Records excerpted from a collection:
· · · ·

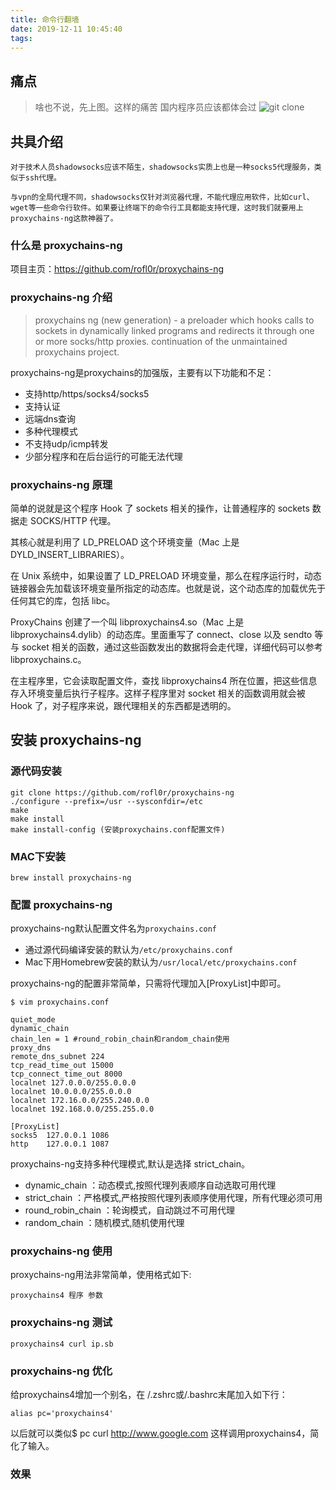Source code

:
 ```yaml
---
title: 命令行翻墙
date: 2019-12-11 10:45:40
tags:
---
```

## 痛点

> 啥也不说，先上图。这样的痛苦 国内程序员应该都体会过
![git clone](/img/newimg/006tNbRwgy1g9t78ifnifj30to04gdhe.jpg)



##  共具介绍

```
对于技术人员shadowsocks应该不陌生，shadowsocks实质上也是一种socks5代理服务，类似于ssh代理。

与vpn的全局代理不同，shadowsocks仅针对浏览器代理，不能代理应用软件，比如curl、wget等一些命令行软件。如果要让终端下的命令行工具都能支持代理，这时我们就要用上proxychains-ng这款神器了。
```

### 什么是 proxychains-ng
项目主页：https://github.com/rofl0r/proxychains-ng

### proxychains-ng 介绍
> proxychains ng (new generation) - a preloader which hooks calls to sockets in dynamically linked programs and redirects it through one or more socks/http proxies. continuation of the unmaintained proxychains project.


proxychains-ng是proxychains的加强版，主要有以下功能和不足：

- 支持http/https/socks4/socks5
- 支持认证
- 远端dns查询
- 多种代理模式
- 不支持udp/icmp转发
- 少部分程序和在后台运行的可能无法代理

### proxychains-ng 原理
简单的说就是这个程序 Hook 了 sockets 相关的操作，让普通程序的 sockets 数据走 SOCKS/HTTP 代理。

其核心就是利用了 LD_PRELOAD 这个环境变量（Mac 上是 DYLD_INSERT_LIBRARIES）。

在 Unix 系统中，如果设置了 LD_PRELOAD 环境变量，那么在程序运行时，动态链接器会先加载该环境变量所指定的动态库。也就是说，这个动态库的加载优先于任何其它的库，包括 libc。

ProxyChains 创建了一个叫 libproxychains4.so（Mac 上是 libproxychains4.dylib）的动态库。里面重写了 connect、close 以及 sendto 等与 socket 相关的函数，通过这些函数发出的数据将会走代理，详细代码可以参考 libproxychains.c。

在主程序里，它会读取配置文件，查找 libproxychains4 所在位置，把这些信息存入环境变量后执行子程序。这样子程序里对 socket 相关的函数调用就会被 Hook 了，对子程序来说，跟代理相关的东西都是透明的。


## 安装 proxychains-ng

### 源代码安装
```
git clone https://github.com/rofl0r/proxychains-ng
./configure --prefix=/usr --sysconfdir=/etc
make
make install
make install-config (安装proxychains.conf配置文件)

```

### MAC下安装

```
brew install proxychains-ng
```

### 配置 proxychains-ng

proxychains-ng默认配置文件名为`proxychains.conf`
- 通过源代码编译安装的默认为`/etc/proxychains.conf`
- Mac下用Homebrew安装的默认为`/usr/local/etc/proxychains.conf`

proxychains-ng的配置非常简单，只需将代理加入[ProxyList]中即可。


```
$ vim proxychains.conf

quiet_mode
dynamic_chain
chain_len = 1 #round_robin_chain和random_chain使用
proxy_dns
remote_dns_subnet 224
tcp_read_time_out 15000
tcp_connect_time_out 8000
localnet 127.0.0.0/255.0.0.0
localnet 10.0.0.0/255.0.0.0
localnet 172.16.0.0/255.240.0.0
localnet 192.168.0.0/255.255.0.0

[ProxyList]
socks5  127.0.0.1 1086
http    127.0.0.1 1087
```


proxychains-ng支持多种代理模式,默认是选择 strict_chain。

- dynamic_chain ：动态模式,按照代理列表顺序自动选取可用代理
- strict_chain ：严格模式,严格按照代理列表顺序使用代理，所有代理必须可用
- round_robin_chain ：轮询模式，自动跳过不可用代理
- random_chain ：随机模式,随机使用代理
### proxychains-ng 使用

proxychains-ng用法非常简单，使用格式如下:
```
proxychains4 程序 参数
```

### proxychains-ng 测试

```
proxychains4 curl ip.sb
```

### proxychains-ng 优化

给proxychains4增加一个别名，在 /.zshrc或/.bashrc末尾加入如下行：

```
alias pc='proxychains4'
```
以后就可以类似$ pc curl http://www.google.com  这样调用proxychains4，简化了输入。

### 效果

· · · ·

» **Aim of the exercise**
Give an exact copy of the data, and omit any pictures it holds.

» **Solution for this exercise**
Source code

:
 ```yaml
---
title: 命令行翻墙
date: 2019-12-11 10:45:40
tags:
---
```

## 痛点

> 啥也不说，先上图。这样的痛苦 国内程序员应该都体会过
![git clone](/img/newimg/006tNbRwgy1g9t78ifnifj30to04gdhe.jpg)



##  共具介绍

```
对于技术人员shadowsocks应该不陌生，shadowsocks实质上也是一种socks5代理服务，类似于ssh代理。

与vpn的全局代理不同，shadowsocks仅针对浏览器代理，不能代理应用软件，比如curl、wget等一些命令行软件。如果要让终端下的命令行工具都能支持代理，这时我们就要用上proxychains-ng这款神器了。
```

### 什么是 proxychains-ng
项目主页：https://github.com/rofl0r/proxychains-ng

### proxychains-ng 介绍
> proxychains ng (new generation) - a preloader which hooks calls to sockets in dynamically linked programs and redirects it through one or more socks/http proxies. continuation of the unmaintained proxychains project.


proxychains-ng是proxychains的加强版，主要有以下功能和不足：

- 支持http/https/socks4/socks5
- 支持认证
- 远端dns查询
- 多种代理模式
- 不支持udp/icmp转发
- 少部分程序和在后台运行的可能无法代理

### proxychains-ng 原理
简单的说就是这个程序 Hook 了 sockets 相关的操作，让普通程序的 sockets 数据走 SOCKS/HTTP 代理。

其核心就是利用了 LD_PRELOAD 这个环境变量（Mac 上是 DYLD_INSERT_LIBRARIES）。

在 Unix 系统中，如果设置了 LD_PRELOAD 环境变量，那么在程序运行时，动态链接器会先加载该环境变量所指定的动态库。也就是说，这个动态库的加载优先于任何其它的库，包括 libc。

ProxyChains 创建了一个叫 libproxychains4.so（Mac 上是 libproxychains4.dylib）的动态库。里面重写了 connect、close 以及 sendto 等与 socket 相关的函数，通过这些函数发出的数据将会走代理，详细代码可以参考 libproxychains.c。

在主程序里，它会读取配置文件，查找 libproxychains4 所在位置，把这些信息存入环境变量后执行子程序。这样子程序里对 socket 相关的函数调用就会被 Hook 了，对子程序来说，跟代理相关的东西都是透明的。


## 安装 proxychains-ng

### 源代码安装
```
git clone https://github.com/rofl0r/proxychains-ng
./configure --prefix=/usr --sysconfdir=/etc
make
make install
make install-config (安装proxychains.conf配置文件)

```

### MAC下安装

```
brew install proxychains-ng
```

### 配置 proxychains-ng

proxychains-ng默认配置文件名为`proxychains.conf`
- 通过源代码编译安装的默认为`/etc/proxychains.conf`
- Mac下用Homebrew安装的默认为`/usr/local/etc/proxychains.conf`

proxychains-ng的配置非常简单，只需将代理加入[ProxyList]中即可。


```
$ vim proxychains.conf

quiet_mode
dynamic_chain
chain_len = 1 #round_robin_chain和random_chain使用
proxy_dns
remote_dns_subnet 224
tcp_read_time_out 15000
tcp_connect_time_out 8000
localnet 127.0.0.0/255.0.0.0
localnet 10.0.0.0/255.0.0.0
localnet 172.16.0.0/255.240.0.0
localnet 192.168.0.0/255.255.0.0

[ProxyList]
socks5  127.0.0.1 1086
http    127.0.0.1 1087
```


proxychains-ng支持多种代理模式,默认是选择 strict_chain。

- dynamic_chain ：动态模式,按照代理列表顺序自动选取可用代理
- strict_chain ：严格模式,严格按照代理列表顺序使用代理，所有代理必须可用
- round_robin_chain ：轮询模式，自动跳过不可用代理
- random_chain ：随机模式,随机使用代理
### proxychains-ng 使用

proxychains-ng用法非常简单，使用格式如下:
```
proxychains4 程序 参数
```

### proxychains-ng 测试

```
proxychains4 curl ip.sb
```

### proxychains-ng 优化

给proxychains4增加一个别名，在 /.zshrc或/.bashrc末尾加入如下行：

```
alias pc='proxychains4'
```
以后就可以类似$ pc curl http://www.google.com  这样调用proxychains4，简化了输入。

### 效果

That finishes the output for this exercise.